In Sea Gate, the ocean is visible through the ruins of several houses.

Photo by: Batya Ungar-Sargon

In Sea Gate, the ocean is visible through the ruins of several houses.

At the tip of the Coney Island Peninsula stands a gated community of mostly one and two family homes. The sprawling seaside neighborhood poses a stark contrast to that which lies “outside the gate” as residents refer to the larger Coney Island area, with its high-rises and public housing.

Census data reveal the disparity between Sea Gate and its neighbors. The population of this suburban haven is over 90 percent white, compared to the census tracts just east of it with populations that range from 30 percent to just 8 percent white.
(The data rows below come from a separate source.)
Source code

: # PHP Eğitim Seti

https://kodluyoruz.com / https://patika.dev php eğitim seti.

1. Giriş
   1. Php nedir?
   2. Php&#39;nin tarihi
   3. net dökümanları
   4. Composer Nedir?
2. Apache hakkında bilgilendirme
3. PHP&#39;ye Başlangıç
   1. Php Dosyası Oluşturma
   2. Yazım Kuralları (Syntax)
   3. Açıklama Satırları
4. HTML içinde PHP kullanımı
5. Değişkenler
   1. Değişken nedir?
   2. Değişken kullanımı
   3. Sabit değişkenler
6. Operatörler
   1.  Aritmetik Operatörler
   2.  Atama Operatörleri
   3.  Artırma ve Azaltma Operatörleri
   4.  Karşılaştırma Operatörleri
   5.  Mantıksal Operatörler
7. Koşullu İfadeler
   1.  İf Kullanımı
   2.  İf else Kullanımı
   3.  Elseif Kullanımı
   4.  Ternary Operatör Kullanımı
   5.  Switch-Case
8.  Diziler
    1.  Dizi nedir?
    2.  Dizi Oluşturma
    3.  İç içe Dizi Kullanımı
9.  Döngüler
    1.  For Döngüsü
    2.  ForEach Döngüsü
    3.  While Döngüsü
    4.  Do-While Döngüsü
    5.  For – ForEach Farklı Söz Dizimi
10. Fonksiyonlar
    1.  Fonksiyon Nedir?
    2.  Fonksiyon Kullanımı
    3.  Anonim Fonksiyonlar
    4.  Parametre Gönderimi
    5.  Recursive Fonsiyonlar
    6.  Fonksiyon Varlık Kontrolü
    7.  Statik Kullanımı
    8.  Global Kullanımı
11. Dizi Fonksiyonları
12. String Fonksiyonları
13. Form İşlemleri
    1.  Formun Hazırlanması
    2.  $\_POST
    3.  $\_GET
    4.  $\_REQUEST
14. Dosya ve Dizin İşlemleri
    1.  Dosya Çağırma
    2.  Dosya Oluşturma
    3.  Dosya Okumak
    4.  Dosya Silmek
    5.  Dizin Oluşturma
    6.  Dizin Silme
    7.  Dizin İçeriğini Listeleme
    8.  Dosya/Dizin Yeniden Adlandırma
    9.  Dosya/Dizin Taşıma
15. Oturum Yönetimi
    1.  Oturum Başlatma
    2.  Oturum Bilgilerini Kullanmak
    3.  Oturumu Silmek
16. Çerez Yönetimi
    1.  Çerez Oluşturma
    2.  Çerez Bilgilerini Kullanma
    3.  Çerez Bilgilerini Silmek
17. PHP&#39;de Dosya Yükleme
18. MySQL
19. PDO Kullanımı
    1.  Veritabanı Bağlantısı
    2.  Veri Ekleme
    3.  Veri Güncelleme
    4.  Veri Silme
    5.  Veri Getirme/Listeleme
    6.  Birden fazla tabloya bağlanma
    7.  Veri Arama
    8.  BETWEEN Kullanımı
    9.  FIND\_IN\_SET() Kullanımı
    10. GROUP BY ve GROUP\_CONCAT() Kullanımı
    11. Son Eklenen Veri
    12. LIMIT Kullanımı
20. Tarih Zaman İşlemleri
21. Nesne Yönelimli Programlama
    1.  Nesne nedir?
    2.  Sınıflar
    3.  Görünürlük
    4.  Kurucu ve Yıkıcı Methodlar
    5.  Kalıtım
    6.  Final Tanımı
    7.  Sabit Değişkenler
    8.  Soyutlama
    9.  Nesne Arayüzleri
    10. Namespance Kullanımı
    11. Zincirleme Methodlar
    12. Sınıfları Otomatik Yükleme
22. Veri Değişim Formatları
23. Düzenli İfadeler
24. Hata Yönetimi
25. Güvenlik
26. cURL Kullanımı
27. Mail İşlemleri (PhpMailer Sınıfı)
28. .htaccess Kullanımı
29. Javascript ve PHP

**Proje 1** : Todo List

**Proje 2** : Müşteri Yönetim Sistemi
The median household income in Sea Gate is $56,000, compared to Coney Island’s overall figure of $30,000. While not everyone who lives in Sea Gate is wealthy, the community is solidly middle class, with a poverty rate around 14 percent; it’s 28 percent in the wider neighborhood. The neighborhood is patrolled by its own police, who stand guard at each of the gates.

Residents on both side of the gate say they were grateful for the Red Cross, who kept them fed in the immediate and not-so-immediate aftermath of Hurricane Sandy.

Last Wednesday, Atlantic Avenue, the southernmost street in Sea Gate, was eerily quiet. The houses directly facing the ocean have been demolished, though their foundations still stand. Through their skeletons the ocean is visible. Many are tagged with yellow signs from the city to indicate that they are uninhabitable.

Noah Silecchia is a 22-year-old who has lived in Sea Gate his entire life. “What you have to understand is that everything flows to Sea Gate,” explains. “Outside the gate, when the sewers went down, they all dried out. In my house, the water was still thigh high for another 24 hours.” He was “out there” when the hurricane hit, and says he “had to literally swim up Mermaid Avenue.” Finally, he and some friends climbed up a fire escape and into a house to wait out the storm.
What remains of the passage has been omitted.